- [What the exercise asks]:
Please transcribe, exactly, the line that contains "Et pourtant, entouré, est" and every line after it to the end of the records, and nothing else.

-------- Data to process --------

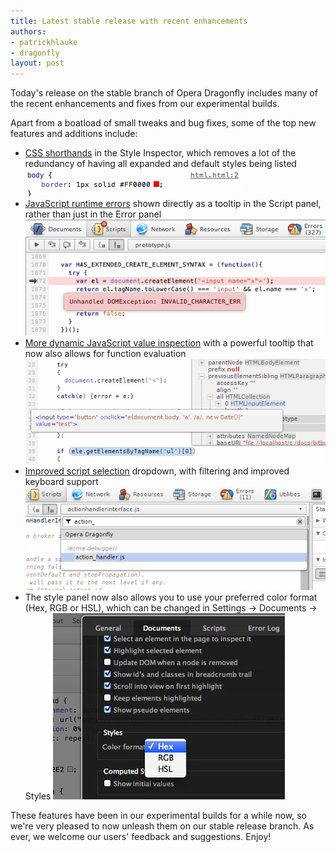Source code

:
 ```yaml
---
title: Latest stable release with recent enhancements
authors:
- patrickhlauke
- dragonfly
layout: post
---
```

<p>Today&#39;s release on the stable branch of Opera Dragonfly includes many of the recent enhancements and fixes from our experimental builds.</p>

<p>Apart from a boatload of small tweaks and bug fixes, some of the top new features and additions include:</p>

<ul>
<li><a href="http://my.opera.com/dragonfly/blog/css-shorthands">CSS shorthands</a> in the Style Inspector, which removes a lot of the redundancy of having all expanded and default styles being listed <img src="/blog/latest-stable-release-with-recent-enhancements/shorthand-css.png" alt="A set of CSS rules shown in the style panel as a shorthand" /></li>
<li><a href="http://my.opera.com/dragonfly/blog/whats-new-in-opera-dragonfly-with-opera-next">JavaScript runtime errors</a> shown directly as a tooltip in the Script panel, rather than just in the Error panel <img src="/blog/latest-stable-release-with-recent-enhancements/error-tooltip.png" alt="A JavaScript runtime error shown directly in the script&#39;s source code as an error tooltip" /> </li>
<li><a href="http://my.opera.com/dragonfly/blog/more-dynamic-javascript-value-inspection">More dynamic JavaScript value inspection</a> with a powerful tooltip that now also allows for function evaluation <img src="/blog/latest-stable-release-with-recent-enhancements/tooltip-plus.png" alt="Function evaluation showing the result in the tooltip" /></li>
<li><a href="http://my.opera.com/dragonfly/blog/2012/02/14/improved-script-select">Improved script selection</a> dropdown, with filtering and improved keyboard support <img src="/blog/latest-stable-release-with-recent-enhancements/script-select.png" alt="Script selection dropdown" /></li>
<li>The style panel now also allows you to use your preferred color format (Hex, RGB or HSL), which can be changed in Settings → Documents → Styles <img src="/blog/latest-stable-release-with-recent-enhancements/blog-color-option.jpg" alt="Changing the preferred color format in  Settings → Documents → Styles" />
</li></ul>
<p>These features have been in our experimental builds for a while now, so we&#39;re very pleased to now unleash them on our stable release branch. As ever, we welcome our users&#39; feedback and suggestions. Enjoy!</p>
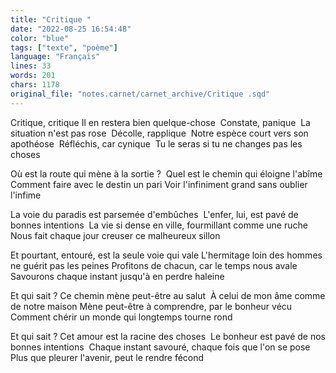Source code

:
 ```yaml
---
title: "Critique "
date: "2022-08-25 16:54:48"
color: "blue"
tags: ["texte", "poème"]
language: "Français"
lines: 33
words: 201
chars: 1178
original_file: "notes.carnet/carnet_archive/Critique .sqd"
---
```


Critique, critique
Il en restera bien quelque-chose 
Constate, panique 
La situation n'est pas rose 
Décolle, rapplique 
Notre espèce court vers son apothéose 
Réfléchis, car cynique 
Tu le seras si tu ne changes pas les choses 

Où est la route qui mène à la sortie ? 
Quel est le chemin qui éloigne l'abîme 
Comment faire avec le destin un pari
Voir l'infiniment grand sans oublier l'infime 

La voie du paradis est parsemée d'embûches 
L'enfer, lui, est pavé de bonnes intentions 
La vie si dense en ville, fourmillant comme une ruche 
Nous fait chaque jour creuser ce malheureux sillon

Et pourtant, entouré, est la seule voie qui vale
L'hermitage loin des hommes ne guérit pas les peines
Profitons de chacun, car le temps nous avale
Savourons chaque instant jusqu'à en perdre haleine

Et qui sait ? Ce chemin mène peut-être au salut 
À celui de mon âme comme de notre maison
Mène peut-être à comprendre, par le bonheur vécu 
Comment chérir un monde qui longtemps tourne rond

Et qui sait ? Cet amour est la racine des choses 
Le bonheur est pavé de nos bonnes intentions 
Chaque instant savouré, chaque fois que l'on se pose
Plus que pleurer l'avenir, peut le rendre fécond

--------

- [Your response]:
Et pourtant, entouré, est la seule voie qui vale
L'hermitage loin des hommes ne guérit pas les peines
Profitons de chacun, car le temps nous avale
Savourons chaque instant jusqu'à en perdre haleine

Et qui sait ? Ce chemin mène peut-être au salut 
À celui de mon âme comme de notre maison
Mène peut-être à comprendre, par le bonheur vécu 
Comment chérir un monde qui longtemps tourne rond

Et qui sait ? Cet amour est la racine des choses 
Le bonheur est pavé de nos bonnes intentions 
Chaque instant savouré, chaque fois que l'on se pose
Plus que pleurer l'avenir, peut le rendre fécond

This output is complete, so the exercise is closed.